● Exercise directions
When a line of the entries contains "distillation", please list that line.

● Excerpted data
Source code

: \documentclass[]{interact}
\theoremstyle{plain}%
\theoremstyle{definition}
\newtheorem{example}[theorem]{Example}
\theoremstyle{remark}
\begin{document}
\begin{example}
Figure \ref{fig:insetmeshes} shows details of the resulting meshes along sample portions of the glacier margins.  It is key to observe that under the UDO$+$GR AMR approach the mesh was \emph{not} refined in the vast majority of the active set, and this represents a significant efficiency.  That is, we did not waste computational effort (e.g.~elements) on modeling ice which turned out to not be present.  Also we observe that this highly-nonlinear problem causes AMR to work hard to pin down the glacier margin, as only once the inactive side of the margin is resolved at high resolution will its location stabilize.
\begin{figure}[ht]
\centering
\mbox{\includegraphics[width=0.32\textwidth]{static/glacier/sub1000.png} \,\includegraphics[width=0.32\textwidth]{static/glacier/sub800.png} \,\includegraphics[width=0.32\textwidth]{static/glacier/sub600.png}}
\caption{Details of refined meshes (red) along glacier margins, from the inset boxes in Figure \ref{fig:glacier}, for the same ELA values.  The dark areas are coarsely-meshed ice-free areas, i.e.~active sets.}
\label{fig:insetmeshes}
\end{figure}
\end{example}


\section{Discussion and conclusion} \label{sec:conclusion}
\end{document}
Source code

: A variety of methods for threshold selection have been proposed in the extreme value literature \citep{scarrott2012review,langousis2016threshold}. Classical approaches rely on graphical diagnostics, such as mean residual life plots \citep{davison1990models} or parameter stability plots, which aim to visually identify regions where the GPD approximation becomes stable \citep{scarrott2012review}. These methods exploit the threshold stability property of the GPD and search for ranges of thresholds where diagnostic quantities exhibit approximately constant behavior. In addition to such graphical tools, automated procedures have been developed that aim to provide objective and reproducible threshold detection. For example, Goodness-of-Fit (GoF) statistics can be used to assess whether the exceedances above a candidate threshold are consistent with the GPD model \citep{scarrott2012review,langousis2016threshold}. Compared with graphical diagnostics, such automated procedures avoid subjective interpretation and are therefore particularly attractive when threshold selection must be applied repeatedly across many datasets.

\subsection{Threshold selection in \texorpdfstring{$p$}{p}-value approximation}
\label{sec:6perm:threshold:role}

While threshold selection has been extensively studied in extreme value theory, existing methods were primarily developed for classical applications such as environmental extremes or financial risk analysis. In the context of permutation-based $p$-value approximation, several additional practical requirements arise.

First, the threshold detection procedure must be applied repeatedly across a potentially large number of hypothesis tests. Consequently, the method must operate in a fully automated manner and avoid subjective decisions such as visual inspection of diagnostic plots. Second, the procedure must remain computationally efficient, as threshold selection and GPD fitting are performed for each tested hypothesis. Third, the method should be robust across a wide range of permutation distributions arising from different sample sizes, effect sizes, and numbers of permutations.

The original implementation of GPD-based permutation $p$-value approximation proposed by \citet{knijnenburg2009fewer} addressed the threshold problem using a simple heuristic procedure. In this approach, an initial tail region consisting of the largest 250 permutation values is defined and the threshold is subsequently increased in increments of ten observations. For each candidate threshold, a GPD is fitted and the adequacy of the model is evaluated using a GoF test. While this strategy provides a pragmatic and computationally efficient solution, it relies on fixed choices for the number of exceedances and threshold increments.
...
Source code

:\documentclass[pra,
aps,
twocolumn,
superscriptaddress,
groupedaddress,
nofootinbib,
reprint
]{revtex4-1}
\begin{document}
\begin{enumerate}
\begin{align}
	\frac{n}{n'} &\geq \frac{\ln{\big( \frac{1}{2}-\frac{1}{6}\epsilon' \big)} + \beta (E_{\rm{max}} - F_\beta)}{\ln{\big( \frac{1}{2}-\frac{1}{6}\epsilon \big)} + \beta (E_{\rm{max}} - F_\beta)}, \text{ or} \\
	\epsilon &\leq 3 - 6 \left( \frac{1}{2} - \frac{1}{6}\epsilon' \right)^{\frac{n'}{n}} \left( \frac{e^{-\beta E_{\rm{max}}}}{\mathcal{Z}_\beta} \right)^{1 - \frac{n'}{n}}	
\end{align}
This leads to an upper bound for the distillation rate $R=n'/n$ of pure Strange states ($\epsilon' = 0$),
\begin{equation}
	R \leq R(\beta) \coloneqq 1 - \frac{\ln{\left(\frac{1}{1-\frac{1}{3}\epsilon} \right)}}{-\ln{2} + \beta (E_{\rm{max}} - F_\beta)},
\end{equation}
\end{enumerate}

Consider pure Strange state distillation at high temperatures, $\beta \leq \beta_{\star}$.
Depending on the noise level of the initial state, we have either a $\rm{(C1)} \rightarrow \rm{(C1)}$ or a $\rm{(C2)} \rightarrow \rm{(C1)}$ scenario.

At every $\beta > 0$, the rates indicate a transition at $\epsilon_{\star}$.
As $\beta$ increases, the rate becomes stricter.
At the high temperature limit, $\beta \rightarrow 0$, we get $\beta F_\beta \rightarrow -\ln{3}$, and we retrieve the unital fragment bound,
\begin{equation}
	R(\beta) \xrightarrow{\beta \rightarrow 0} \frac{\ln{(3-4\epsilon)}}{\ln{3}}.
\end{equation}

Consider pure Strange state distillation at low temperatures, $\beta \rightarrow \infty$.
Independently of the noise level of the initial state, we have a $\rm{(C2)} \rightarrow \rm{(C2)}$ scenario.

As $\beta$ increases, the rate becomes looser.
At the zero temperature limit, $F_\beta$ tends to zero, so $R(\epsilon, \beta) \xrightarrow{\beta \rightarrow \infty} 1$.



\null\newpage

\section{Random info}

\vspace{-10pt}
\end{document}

● Answer area
This leads to an upper bound for the distillation rate $R=n'/n$ of pure Strange states ($\epsilon' = 0$),
Consider pure Strange state distillation at high temperatures, $\beta \leq \beta_{\star}$.
Consider pure Strange state distillation at low temperatures, $\beta \rightarrow \infty$.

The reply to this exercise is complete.